On 22 October 2010, when the trial was nearing its conclusion, Wilders's attorney Moszkowicz asked for the judges to be substituted because of a perceived bias against his client. Moszkowicz had unsuccessfully asked for substitution before. The second request was made because Tom Schalken, one of the judges in the court of appeal case that ordered the prosecution of Wilders on 21 January 2009 had allegedly tried to convince a witness in the main trial, Hans Jansen, that the trial was justified. Moszkowicz wanted to hear this witness immediately regarding the alleged conflict of interest, but the court decided it would not hear the witness. The substitution chamber decided that this decision had an appearance of bias and awarded the substitution, thereby ordering a retrial.

In the meantime, the alleged victims argued to the court of appeal that the prosecutors, by arguing for acquittal, had not fulfilled the court's order that Wilders had to be prosecuted, and that they should be replaced in the retrial. On 4 February 2011, the court of appeal decided against this complaint.

===Retrial===
On 7 February 2011, the retrial started. In the period between the trials, police investigated the claims that appellate judge Tom Schalken had tried to influence witness Hans Jansen. The new trial began with hearing the witnesses Schalken, Jansen, and Bertus Hendriks; the latter had hosted the dinner party at which Schalken spoke to Jansen. Moszkowicz argued that the trial against Geert Wilders could not continue because the witness had been influenced. During the hearing of Hendriks, Moszkowicz claimed that Hendriks had committed perjury; when the judges did not agree, Moszkowicz tried unsuccessfully to have them substituted as well.

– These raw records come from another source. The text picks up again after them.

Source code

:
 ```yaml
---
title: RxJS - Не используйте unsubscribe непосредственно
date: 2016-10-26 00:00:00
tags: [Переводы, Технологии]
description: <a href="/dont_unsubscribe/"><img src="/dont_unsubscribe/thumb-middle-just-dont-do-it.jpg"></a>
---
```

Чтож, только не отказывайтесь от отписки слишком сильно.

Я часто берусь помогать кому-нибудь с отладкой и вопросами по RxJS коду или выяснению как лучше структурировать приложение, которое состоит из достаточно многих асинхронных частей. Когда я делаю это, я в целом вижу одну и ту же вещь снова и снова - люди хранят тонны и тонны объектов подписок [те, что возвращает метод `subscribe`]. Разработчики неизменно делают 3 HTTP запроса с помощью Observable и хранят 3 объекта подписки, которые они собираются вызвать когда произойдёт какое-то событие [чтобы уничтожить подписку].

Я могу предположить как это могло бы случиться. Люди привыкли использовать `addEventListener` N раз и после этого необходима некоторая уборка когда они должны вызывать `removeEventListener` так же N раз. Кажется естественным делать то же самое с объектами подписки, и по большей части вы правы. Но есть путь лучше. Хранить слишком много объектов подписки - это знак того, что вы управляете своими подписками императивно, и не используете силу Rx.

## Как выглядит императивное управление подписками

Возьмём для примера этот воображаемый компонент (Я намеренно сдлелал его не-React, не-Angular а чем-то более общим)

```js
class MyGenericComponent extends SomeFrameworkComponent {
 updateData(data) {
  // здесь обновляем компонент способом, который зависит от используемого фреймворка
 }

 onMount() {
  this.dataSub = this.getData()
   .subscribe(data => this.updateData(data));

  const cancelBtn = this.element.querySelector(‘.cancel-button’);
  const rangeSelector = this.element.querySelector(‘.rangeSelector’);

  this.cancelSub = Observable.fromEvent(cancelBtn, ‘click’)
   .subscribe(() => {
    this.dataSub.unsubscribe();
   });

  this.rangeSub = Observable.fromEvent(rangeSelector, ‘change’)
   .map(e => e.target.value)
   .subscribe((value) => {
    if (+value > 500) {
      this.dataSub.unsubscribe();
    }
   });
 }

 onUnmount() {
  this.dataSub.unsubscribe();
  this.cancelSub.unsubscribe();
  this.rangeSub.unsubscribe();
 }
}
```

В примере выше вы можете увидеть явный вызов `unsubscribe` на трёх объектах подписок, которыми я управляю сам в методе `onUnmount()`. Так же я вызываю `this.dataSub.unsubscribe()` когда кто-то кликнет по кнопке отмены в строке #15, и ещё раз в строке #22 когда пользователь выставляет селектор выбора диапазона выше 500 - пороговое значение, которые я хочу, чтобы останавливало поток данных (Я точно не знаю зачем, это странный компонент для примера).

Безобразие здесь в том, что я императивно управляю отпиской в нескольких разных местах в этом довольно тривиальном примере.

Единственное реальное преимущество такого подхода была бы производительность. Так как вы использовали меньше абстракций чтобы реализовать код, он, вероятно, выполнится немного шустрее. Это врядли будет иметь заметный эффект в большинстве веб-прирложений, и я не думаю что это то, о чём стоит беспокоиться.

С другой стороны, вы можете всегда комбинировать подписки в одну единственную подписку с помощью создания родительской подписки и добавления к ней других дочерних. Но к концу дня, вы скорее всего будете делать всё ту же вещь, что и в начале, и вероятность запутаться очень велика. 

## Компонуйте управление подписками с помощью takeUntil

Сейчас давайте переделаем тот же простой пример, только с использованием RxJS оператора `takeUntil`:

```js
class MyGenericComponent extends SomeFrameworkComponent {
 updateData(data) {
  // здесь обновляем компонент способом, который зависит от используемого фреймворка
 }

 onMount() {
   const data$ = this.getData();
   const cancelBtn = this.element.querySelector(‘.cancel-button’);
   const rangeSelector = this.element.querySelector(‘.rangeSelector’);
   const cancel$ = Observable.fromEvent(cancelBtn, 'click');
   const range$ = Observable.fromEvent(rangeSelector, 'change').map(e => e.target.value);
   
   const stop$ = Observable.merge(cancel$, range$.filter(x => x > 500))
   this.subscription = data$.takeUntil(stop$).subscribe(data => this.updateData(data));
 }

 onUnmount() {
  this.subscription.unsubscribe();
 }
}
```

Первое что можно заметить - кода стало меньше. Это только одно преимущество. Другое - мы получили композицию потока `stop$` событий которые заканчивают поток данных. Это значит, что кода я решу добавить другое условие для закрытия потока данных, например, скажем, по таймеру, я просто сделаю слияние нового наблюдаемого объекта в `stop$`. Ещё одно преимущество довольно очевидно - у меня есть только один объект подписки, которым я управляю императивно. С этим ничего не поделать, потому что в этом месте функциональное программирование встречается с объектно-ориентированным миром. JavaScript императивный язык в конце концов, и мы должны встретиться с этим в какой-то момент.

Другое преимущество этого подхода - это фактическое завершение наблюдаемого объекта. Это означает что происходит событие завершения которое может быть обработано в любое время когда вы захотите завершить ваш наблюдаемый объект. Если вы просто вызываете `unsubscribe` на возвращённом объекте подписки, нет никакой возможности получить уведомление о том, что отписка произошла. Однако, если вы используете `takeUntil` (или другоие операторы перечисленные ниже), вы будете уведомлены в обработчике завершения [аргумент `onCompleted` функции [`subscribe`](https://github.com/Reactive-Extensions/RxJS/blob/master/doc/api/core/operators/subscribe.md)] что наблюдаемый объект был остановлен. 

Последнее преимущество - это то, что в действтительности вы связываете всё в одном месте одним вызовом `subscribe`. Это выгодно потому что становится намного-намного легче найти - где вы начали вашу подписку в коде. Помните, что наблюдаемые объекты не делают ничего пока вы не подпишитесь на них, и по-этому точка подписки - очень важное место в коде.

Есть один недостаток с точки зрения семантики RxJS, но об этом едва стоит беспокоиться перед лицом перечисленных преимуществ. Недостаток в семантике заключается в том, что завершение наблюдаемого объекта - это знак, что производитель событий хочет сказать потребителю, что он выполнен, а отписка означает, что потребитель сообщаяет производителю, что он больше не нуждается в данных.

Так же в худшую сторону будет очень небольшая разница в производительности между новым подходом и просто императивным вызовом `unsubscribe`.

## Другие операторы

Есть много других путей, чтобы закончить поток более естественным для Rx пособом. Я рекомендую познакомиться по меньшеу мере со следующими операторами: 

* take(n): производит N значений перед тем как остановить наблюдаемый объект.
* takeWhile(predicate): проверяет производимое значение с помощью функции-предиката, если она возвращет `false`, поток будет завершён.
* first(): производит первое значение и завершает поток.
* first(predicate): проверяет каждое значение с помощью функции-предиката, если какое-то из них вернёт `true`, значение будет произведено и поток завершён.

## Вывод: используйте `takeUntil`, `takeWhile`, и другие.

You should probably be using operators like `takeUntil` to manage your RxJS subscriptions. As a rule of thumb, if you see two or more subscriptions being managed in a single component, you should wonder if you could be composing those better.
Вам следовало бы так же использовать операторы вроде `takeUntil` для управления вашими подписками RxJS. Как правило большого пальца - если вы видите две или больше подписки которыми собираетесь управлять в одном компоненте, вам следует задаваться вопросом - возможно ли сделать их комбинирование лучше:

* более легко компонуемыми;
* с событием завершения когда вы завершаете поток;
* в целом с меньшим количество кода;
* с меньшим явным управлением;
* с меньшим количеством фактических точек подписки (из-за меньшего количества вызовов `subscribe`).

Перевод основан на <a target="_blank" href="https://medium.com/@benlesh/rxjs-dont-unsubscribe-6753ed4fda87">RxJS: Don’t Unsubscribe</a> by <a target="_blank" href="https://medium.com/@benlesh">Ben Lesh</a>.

On 23 May 2011, the judges decided that although Schalken should not have talked to Jansen, the witness had not been influenced, and the case could continue. As in the first trial, the public prosecution argued that Wilders should be acquitted on all counts. On 1 June the hearings concluded, with Geert Wilders asking the judges to find him not guilty. On 23 June 2011, Wilders was acquitted by the court of all charges, because his statements were, as presiding judge Marcel van Oosten put it, "acceptable within the context of public debate." Because both the public prosecutor and the defense requested complete acquittal, the verdict will most likely not be appealed, although some thought the plaintiffs might try to take the case before the European Court of Human Rights.

==Reactions==
Described by Haaretz as "a high-profile affair," the trial attracted international attention. The prosecution was condemned by editorials in The Wall Street Journal, Investor's Business Daily, The Washington Times, The American Spectator, Forbes, The Dallas Morning News, City Journal, Montreal Gazette, The Jerusalem Post, Canada.com, and The Australian. New York City Mayor Michael Bloomberg criticized it in front of the Mayor of Amsterdam and the Dutch Ambassador to the United States. The People's Party for Freedom and Democracy called the case "alarming."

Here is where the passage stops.